Paying up

August 22, 2004

THERE OUGHT to be better places than a courtroom to devise educational policy; nevertheless, it was heartening to see how Judge Joseph H.H. Kaplan, in his ruling Friday on the Baltimore school system, struck so clearly to the heart of the issue. The city's schools still don't have the money they should be getting under the state constitution, he wrote, and in the effort to make ends meet, the quality of the academic program is deteriorating. This is the wrong way to be heading, he said, and it must stop.

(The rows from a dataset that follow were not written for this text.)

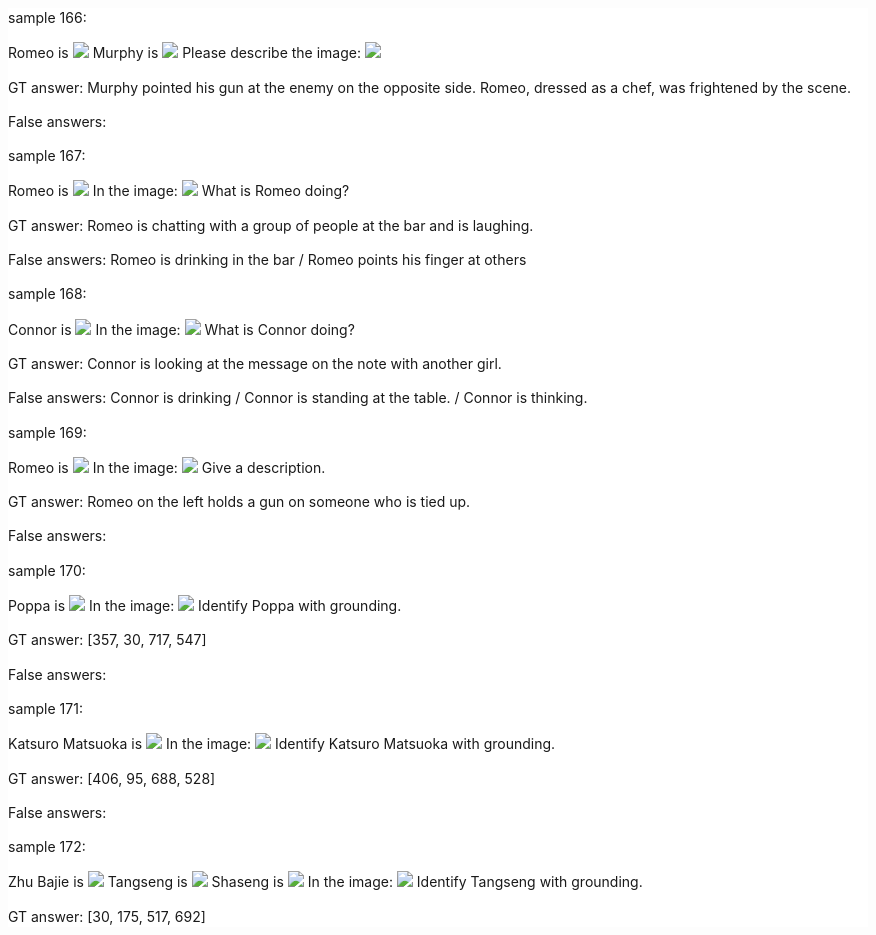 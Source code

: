 
sample 166:

Romeo is <img src='./images/movie/The Boondock Saints II: All Saints Day (2009)/Romeo_shot_1035_img_0_special.jpg' style='width:auto;height:150px;'> Murphy is <img src='./images/movie/The Boondock Saints II: All Saints Day (2009)/Murphy MacManus_shot_0906_img_0_special.jpg' style='width:auto;height:150px;'> Please describe the image: <img src='./images/movie/The Boondock Saints II: All Saints Day (2009)/shot_0899_img_0.jpg' style='width:auto;height:150px;'>

GT answer: Murphy pointed his gun at the enemy on the opposite side. Romeo, dressed as a chef, was frightened by the scene.

False answers:


sample 167:

Romeo is <img src='./images/movie/The Boondock Saints II: All Saints Day (2009)/Romeo_shot_1035_img_0_special.jpg' style='width:auto;height:150px;'> In the image: <img src='./images/movie/The Boondock Saints II: All Saints Day (2009)/shot_0971_img_0.jpg' style='width:auto;height:150px;'> What is Romeo doing?

GT answer: Romeo is chatting with a group of people at the bar and is laughing.

False answers: Romeo is drinking in the bar / Romeo points his finger at others


sample 168:

Connor is <img src='./images/movie/The Boondock Saints II: All Saints Day (2009)/Connor MacManus_shot_0907_img_2_special.jpg' style='width:auto;height:150px;'> In the image: <img src='./images/movie/The Boondock Saints II: All Saints Day (2009)/shot_0974_img_0.jpg' style='width:auto;height:150px;'> What is Connor doing?

GT answer: Connor is looking at the message on the note with another girl.

False answers: Connor is drinking / Connor is standing at the table. / Connor is thinking.


sample 169:

Romeo is <img src='./images/movie/The Boondock Saints II: All Saints Day (2009)/Romeo_shot_1035_img_0_special.jpg' style='width:auto;height:150px;'> In the image: <img src='./images/movie/The Boondock Saints II: All Saints Day (2009)/shot_1141_img_1.jpg' style='width:auto;height:150px;'> Give a description.

GT answer: Romeo on the left holds a gun on someone who is tied up.

False answers:


sample 170:

Poppa is <img src='./images/movie/The Boondock Saints II: All Saints Day (2009)/Poppa_shot_1391_img_0_special.jpg' style='width:auto;height:150px;'> In the image: <img src='./images/movie/The Boondock Saints II: All Saints Day (2009)/shot_1418_img_0.jpg' style='width:auto;height:150px;'> Identify Poppa with grounding.

GT answer: [357, 30, 717, 547]

False answers:


sample 171:

Katsuro Matsuoka is <img src='./images/movie/The Miracles of the Namiya General Store (2017)/Katsuro Matsuoka_shot_0201_img_0_special.jpg' style='width:auto;height:150px;'> In the image: <img src='./images/movie/The Miracles of the Namiya General Store (2017)/shot_0197_img_0.jpg' style='width:auto;height:150px;'> Identify Katsuro Matsuoka with grounding.

GT answer: [406, 95, 688, 528]

False answers:


sample 172:

Zhu Bajie is <img src='./images/movie/The Monkey King 3 (2018)/Zhu Bajie_shot_0014_img_0_special.jpg' style='width:auto;height:150px;'> Tangseng is <img src='./images/movie/The Monkey King 3 (2018)/Tangseng_shot_0015_img_1_special.jpg' style='width:auto;height:150px;'> Shaseng is <img src='./images/movie/The Monkey King 3 (2018)/Shaseng_shot_0012_img_0_special.jpg' style='width:auto;height:150px;'> In the image: <img src='./images/movie/The Monkey King 3 (2018)/shot_0019_img_0.jpg' style='width:auto;height:150px;'> Identify Tangseng with grounding.

GT answer: [30, 175, 517, 692]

Judge Kaplan has been riding herd on the city schools since 1996, when he found that the system was denied the funds it needed to provide a constitutionally acceptable education -- a finding he reinforced in 2000. His orders led to the Thornton Commission, and the decision by the General Assembly to increase state spending on education by hundreds of millions of dollars. And yet, he pointed out Friday, under current plans the city schools would not achieve legally sufficient financing until 2008, if then.

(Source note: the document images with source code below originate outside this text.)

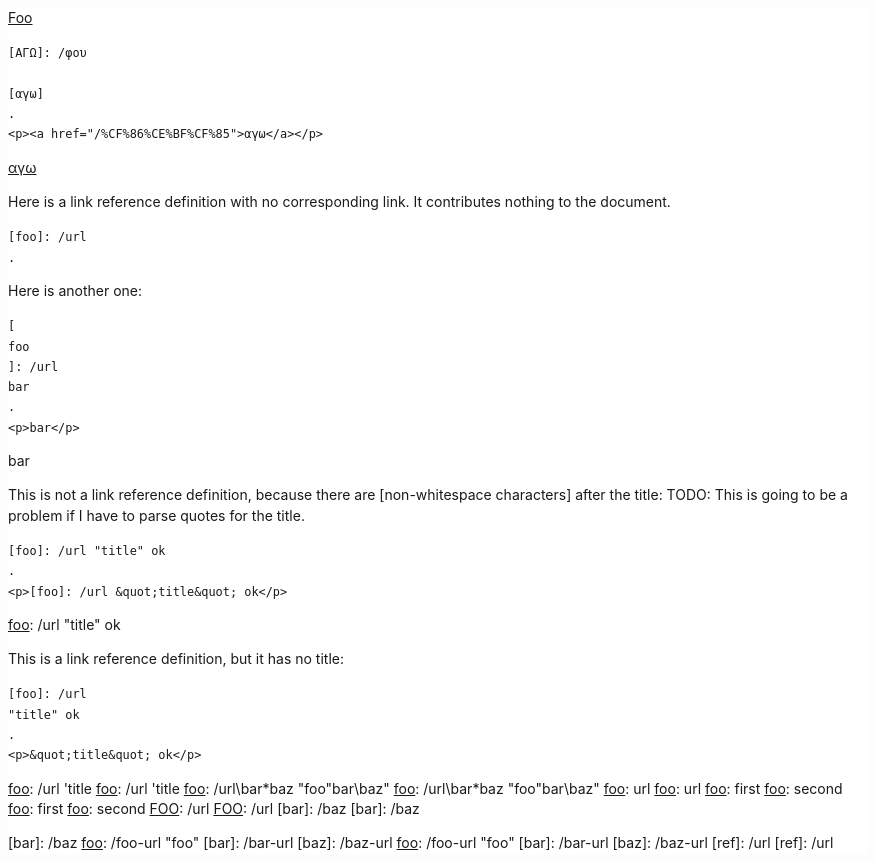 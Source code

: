 [Foo]


```````````````````````````````` example
[ΑΓΩ]: /φου

[αγω]
.
<p><a href="/%CF%86%CE%BF%CF%85">αγω</a></p>
````````````````````````````````

[ΑΓΩ]: /φου

[αγω]


Here is a link reference definition with no corresponding link.
It contributes nothing to the document.

```````````````````````````````` example
[foo]: /url
.
````````````````````````````````

[foo]: /url


Here is another one:

```````````````````````````````` example
[
foo
]: /url
bar
.
<p>bar</p>
````````````````````````````````

[
foo
]: /url
bar


This is not a link reference definition, because there are
[non-whitespace characters] after the title:
TODO: This is going to be a problem if I have to parse quotes for the title.

```````````````````````````````` example
[foo]: /url "title" ok
.
<p>[foo]: /url &quot;title&quot; ok</p>
````````````````````````````````

[foo]: /url "title" ok


This is a link reference definition, but it has no title:

```````````````````````````````` example
[foo]: /url
"title" ok
.
<p>&quot;title&quot; ok</p>
````````````````````````````````


[foo]: /url '
[foo]: /url '
[foo]: /url 'title
[foo]: /url 'title
[foo]: /url\bar\*baz "foo\"bar\baz"
[foo]: /url\bar\*baz "foo\"bar\baz"
[foo]: url
[foo]: url
[foo]: first
[foo]: second
[foo]: first
[foo]: second
[FOO]: /url
[FOO]: /url
[bar]: /baz
[bar]: /baz</p>
[bar]: /baz
[foo]: /foo-url "foo"
[bar]: /bar-url
[baz]: /baz-url
[foo]: /foo-url "foo"
[bar]: /bar-url
[baz]: /baz-url
  [ref]: /url
  [ref]: /url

The lack of money all these years, especially recently, helped stoke the $58 million deficit and last spring's cash-flow crisis, he suggested. He ruled that efforts now under way to pay down the deficit in two years are doing too much damage to the schools' educational mission, and must be spread out over a longer period.

He pointed out that the state has shortchanged the city by between $400 million and $800 million since his 2000 order, and is still running behind by about $255 million a year. He strongly suggested that Annapolis should accelerate its march toward full Thornton funding.

In the short term, he ordered the city and the state to come up with $30 to $45 million this year so that the system can restore a full summer school, avoid increases in class size, and increase the number of mentors, academic coaches and guidance counselors back to the levels of last year. Much of this could be accomplished through the suspension of the deficit reduction plan.

Judges, in general, should not be in the business of telling state governments how to spend money. But Judge Kaplan's order is so sensible, for a system that has been so ill-served, that it is difficult to quibble. A stringent plan to achieve fiscal stability is fine, he said, but not if it undermines the academic mission of an already hard-hit school system.

He ruled, properly in our view, that a reorganization suggested by the state is not needed, because the current leadership is demonstrating its ability to manage the system. He slapped City Hall on the wrist and said that, while it should monitor school finances, it should stay out of decisions affecting the academic program, which properly belong to the school board. In an ideal world, we would agree. But the school board, frankly, must show that it can rise to the task at hand.

The state and the city have four weeks to come up with the means to meet Judge Kaplan's order. Delay would be in no one's interest. Over the longer term, we agree wholeheartedly with the judge's message to Annapolis: Thornton now.